The Universitätsbibliothek München (University Library of the Ludwig Maximilian University, Munich) is the central media and information supplier of the Ludwig Maximilian University. Its holdings of almost five million volumes is one of the largest of the university library systems in Germany. The Universitätsbibliothek München comprises also over 3,300 manuscripts, 3,600 incunabula, over 180 decedents' estates, numerous special collections and c.475,000 prints, published between 1501 and 1900, and thus a highly notable historical book inventory, the second largest in the free state of Bavaria.
Its origins as a late mediaeval library foundation were in Ingolstadt, where the library was founded in 1473 and remained located for three centuries until Elector Maximilian IV Joseph moved the university to Landshut in 1800. The masses of books available during the secularisation of 1802/1803 made the Landshut university library become – after Göttingen and Breslau – the third largest in Germany. In 1826, the library moved from Landshut to the Bavarian capital and, in 1840, it was accommodated on the second floor of the famous university building, designed by Friedrich von Gärtner. The dynamic development of the university library, accompanied by a continuous increase of its inventory and by rising user quantities – the Universitätsbibliothek München with its 831,000 volumes was regarded by 1925 as one of the largest in Germany – after WWI led to a serious lack of space. From 1943 the allied bombings of Munich did much harm to the university library; 90% of its building substance was destroyed by spring 1945 and at least one third of its pre-war inventory had been lost.
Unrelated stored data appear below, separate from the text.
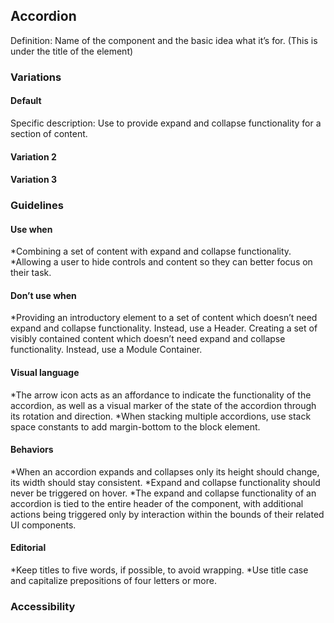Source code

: ## Accordion

Definition: Name of the component and the basic idea what it’s for. (This is under the title of the element)

### Variations

#### Default

Specific description: Use to provide expand and collapse functionality for a section of content.

<Images to support>

#### Variation 2

#### Variation 3

### Guidelines

#### Use when

*Combining a set of content with expand and collapse functionality.
*Allowing a user to hide controls and content so they can better focus on their task.

#### Don’t use when

*Providing an introductory element to a set of content which doesn’t need expand and collapse functionality. Instead, use a Header.
  Creating a set of visibly contained content which doesn’t need expand and collapse functionality. Instead, use a Module Container.

#### Visual language

*The arrow icon acts as an affordance to indicate the functionality of the accordion, as well as a visual marker of the state of the accordion through its rotation and direction.
*When stacking multiple accordions, use stack space constants to add margin-bottom to the block element.

#### Behaviors

*When an accordion expands and collapses only its height should change, its width should stay consistent.
*Expand and collapse functionality should never be triggered on hover.
*The expand and collapse functionality of an accordion is tied to the entire header of the component, with additional actions being triggered only by interaction within the bounds of their related UI components.

#### Editorial

*Keep titles to five words, if possible, to avoid wrapping.
*Use title case and capitalize prepositions of four letters or more.

### Accessibility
During the post-war period, the library continued to work in several temporary locations that were distributed across the entire university's main building as well as unpractical. In 1967, a new building was erected, while the spatial expansion of the university library was achieved during the past 25 years by the decentralised foundation of large special libraries. Since the millennium, the central library managed to develop an innovative profile based on the early orientation on the potential of the electronic supply of literature and information. For the start of the winter term 1989/90, the Universitätsbibliothek München installed as the first in Bavaria a CIP-pool with c.60 networked pcs as work places for the students of six faculties. As the very first university library on the Continent, it offered its users since May 2004 selected books in electronic format and was the first German library able to present online its most valuable holdings, i.e. the cimelia, completely digitised in 2010.